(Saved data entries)
——————————

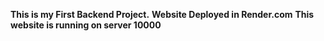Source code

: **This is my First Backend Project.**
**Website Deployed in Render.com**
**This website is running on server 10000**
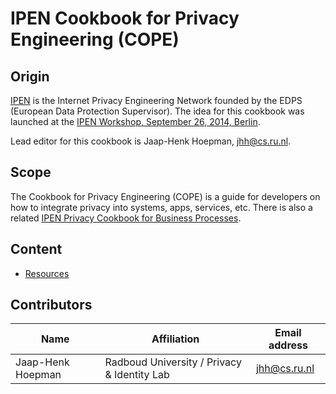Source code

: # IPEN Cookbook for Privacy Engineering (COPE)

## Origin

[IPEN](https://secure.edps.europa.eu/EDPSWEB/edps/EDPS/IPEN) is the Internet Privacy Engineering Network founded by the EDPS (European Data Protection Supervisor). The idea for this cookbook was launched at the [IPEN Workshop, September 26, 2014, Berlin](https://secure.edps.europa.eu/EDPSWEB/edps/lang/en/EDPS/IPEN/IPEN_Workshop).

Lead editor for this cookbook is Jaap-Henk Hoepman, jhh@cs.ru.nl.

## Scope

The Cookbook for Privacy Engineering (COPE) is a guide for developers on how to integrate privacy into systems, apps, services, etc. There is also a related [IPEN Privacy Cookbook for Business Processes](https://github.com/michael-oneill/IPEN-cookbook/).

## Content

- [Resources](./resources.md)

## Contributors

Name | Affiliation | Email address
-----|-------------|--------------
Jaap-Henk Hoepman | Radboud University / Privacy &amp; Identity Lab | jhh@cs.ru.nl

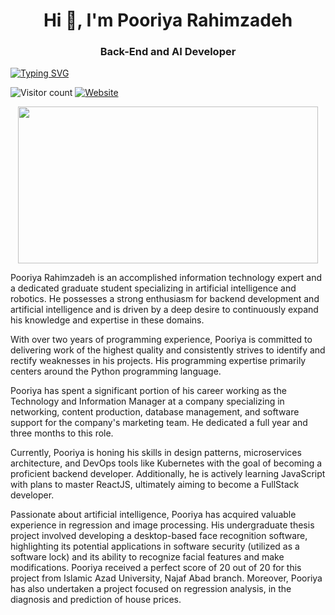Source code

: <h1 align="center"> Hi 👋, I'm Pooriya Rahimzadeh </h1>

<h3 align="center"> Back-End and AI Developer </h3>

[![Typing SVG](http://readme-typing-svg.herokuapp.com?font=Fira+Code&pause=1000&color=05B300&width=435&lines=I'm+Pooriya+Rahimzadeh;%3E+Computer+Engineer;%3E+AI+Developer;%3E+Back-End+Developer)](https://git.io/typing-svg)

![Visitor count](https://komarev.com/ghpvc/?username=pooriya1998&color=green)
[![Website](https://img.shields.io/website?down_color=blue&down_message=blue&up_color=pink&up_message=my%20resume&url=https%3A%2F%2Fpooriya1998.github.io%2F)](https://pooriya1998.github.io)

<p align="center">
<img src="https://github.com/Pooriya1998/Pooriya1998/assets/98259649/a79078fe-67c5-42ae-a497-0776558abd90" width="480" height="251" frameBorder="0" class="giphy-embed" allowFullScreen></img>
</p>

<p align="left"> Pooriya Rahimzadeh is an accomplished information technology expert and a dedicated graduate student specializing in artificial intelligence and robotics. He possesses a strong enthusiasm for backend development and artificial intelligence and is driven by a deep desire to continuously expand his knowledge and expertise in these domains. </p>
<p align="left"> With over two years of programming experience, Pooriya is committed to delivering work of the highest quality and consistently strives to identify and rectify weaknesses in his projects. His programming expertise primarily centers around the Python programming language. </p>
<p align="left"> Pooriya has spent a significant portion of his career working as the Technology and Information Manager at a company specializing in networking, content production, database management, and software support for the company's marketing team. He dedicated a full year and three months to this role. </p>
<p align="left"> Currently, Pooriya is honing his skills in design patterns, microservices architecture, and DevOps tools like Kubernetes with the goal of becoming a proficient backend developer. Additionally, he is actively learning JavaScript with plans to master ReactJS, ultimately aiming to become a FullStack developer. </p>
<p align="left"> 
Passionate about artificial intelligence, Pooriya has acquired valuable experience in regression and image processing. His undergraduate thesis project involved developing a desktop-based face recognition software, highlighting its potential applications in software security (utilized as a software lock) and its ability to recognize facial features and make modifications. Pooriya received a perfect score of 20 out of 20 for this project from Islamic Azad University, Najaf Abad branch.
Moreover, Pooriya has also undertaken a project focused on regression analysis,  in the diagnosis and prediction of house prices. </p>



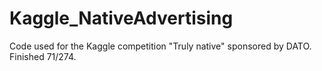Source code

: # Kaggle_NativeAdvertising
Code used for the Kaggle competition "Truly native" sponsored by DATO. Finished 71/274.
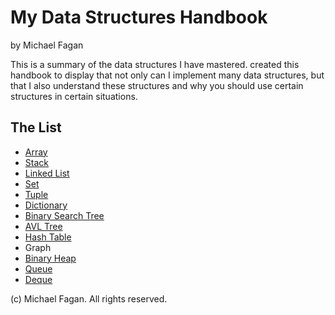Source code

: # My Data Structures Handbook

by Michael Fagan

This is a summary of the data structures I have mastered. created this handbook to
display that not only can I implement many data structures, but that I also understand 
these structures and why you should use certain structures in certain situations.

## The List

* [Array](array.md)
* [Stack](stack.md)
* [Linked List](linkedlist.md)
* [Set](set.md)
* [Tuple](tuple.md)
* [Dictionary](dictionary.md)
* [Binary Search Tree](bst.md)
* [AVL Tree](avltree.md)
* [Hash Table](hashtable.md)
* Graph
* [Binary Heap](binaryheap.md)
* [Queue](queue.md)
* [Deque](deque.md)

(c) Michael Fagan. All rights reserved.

——————————

§ Required work
Output every record above verbatim, excluding images.

§ Finished task
Source code

: **This is my First Backend Project.**
**Website Deployed in Render.com**
**This website is running on server 10000**
Source code

: # IPEN Cookbook for Privacy Engineering (COPE)

## Origin

[IPEN](https://secure.edps.europa.eu/EDPSWEB/edps/EDPS/IPEN) is the Internet Privacy Engineering Network founded by the EDPS (European Data Protection Supervisor). The idea for this cookbook was launched at the [IPEN Workshop, September 26, 2014, Berlin](https://secure.edps.europa.eu/EDPSWEB/edps/lang/en/EDPS/IPEN/IPEN_Workshop).

Lead editor for this cookbook is Jaap-Henk Hoepman, jhh@cs.ru.nl.

## Scope

The Cookbook for Privacy Engineering (COPE) is a guide for developers on how to integrate privacy into systems, apps, services, etc. There is also a related [IPEN Privacy Cookbook for Business Processes](https://github.com/michael-oneill/IPEN-cookbook/).

## Content

- [Resources](./resources.md)

## Contributors

Name | Affiliation | Email address
-----|-------------|--------------
Jaap-Henk Hoepman | Radboud University / Privacy &amp; Identity Lab | jhh@cs.ru.nl

Source code

: <h1 align="center"> Hi 👋, I'm Pooriya Rahimzadeh </h1>

<h3 align="center"> Back-End and AI Developer </h3>

[![Typing SVG](http://readme-typing-svg.herokuapp.com?font=Fira+Code&pause=1000&color=05B300&width=435&lines=I'm+Pooriya+Rahimzadeh;%3E+Computer+Engineer;%3E+AI+Developer;%3E+Back-End+Developer)](https://git.io/typing-svg)

![Visitor count](https://komarev.com/ghpvc/?username=pooriya1998&color=green)
[![Website](https://img.shields.io/website?down_color=blue&down_message=blue&up_color=pink&up_message=my%20resume&url=https%3A%2F%2Fpooriya1998.github.io%2F)](https://pooriya1998.github.io)

<p align="center">
<img src="https://github.com/Pooriya1998/Pooriya1998/assets/98259649/a79078fe-67c5-42ae-a497-0776558abd90" width="480" height="251" frameBorder="0" class="giphy-embed" allowFullScreen></img>
</p>

<p align="left"> Pooriya Rahimzadeh is an accomplished information technology expert and a dedicated graduate student specializing in artificial intelligence and robotics. He possesses a strong enthusiasm for backend development and artificial intelligence and is driven by a deep desire to continuously expand his knowledge and expertise in these domains. </p>
<p align="left"> With over two years of programming experience, Pooriya is committed to delivering work of the highest quality and consistently strives to identify and rectify weaknesses in his projects. His programming expertise primarily centers around the Python programming language. </p>
<p align="left"> Pooriya has spent a significant portion of his career working as the Technology and Information Manager at a company specializing in networking, content production, database management, and software support for the company's marketing team. He dedicated a full year and three months to this role. </p>
<p align="left"> Currently, Pooriya is honing his skills in design patterns, microservices architecture, and DevOps tools like Kubernetes with the goal of becoming a proficient backend developer. Additionally, he is actively learning JavaScript with plans to master ReactJS, ultimately aiming to become a FullStack developer. </p>
<p align="left"> 
Passionate about artificial intelligence, Pooriya has acquired valuable experience in regression and image processing. His undergraduate thesis project involved developing a desktop-based face recognition software, highlighting its potential applications in software security (utilized as a software lock) and its ability to recognize facial features and make modifications. Pooriya received a perfect score of 20 out of 20 for this project from Islamic Azad University, Najaf Abad branch.
Moreover, Pooriya has also undertaken a project focused on regression analysis,  in the diagnosis and prediction of house prices. </p>



Source code

: # Kaggle_NativeAdvertising
Code used for the Kaggle competition "Truly native" sponsored by DATO. Finished 71/274.
Source code

: # My Data Structures Handbook

by Michael Fagan

This is a summary of the data structures I have mastered. created this handbook to
display that not only can I implement many data structures, but that I also understand 
these structures and why you should use certain structures in certain situations.

## The List

* [Array](array.md)
* [Stack](stack.md)
* [Linked List](linkedlist.md)
* [Set](set.md)
* [Tuple](tuple.md)
* [Dictionary](dictionary.md)
* [Binary Search Tree](bst.md)
* [AVL Tree](avltree.md)
* [Hash Table](hashtable.md)
* Graph
* [Binary Heap](binaryheap.md)
* [Queue](queue.md)
* [Deque](deque.md)

(c) Michael Fagan. All rights reserved.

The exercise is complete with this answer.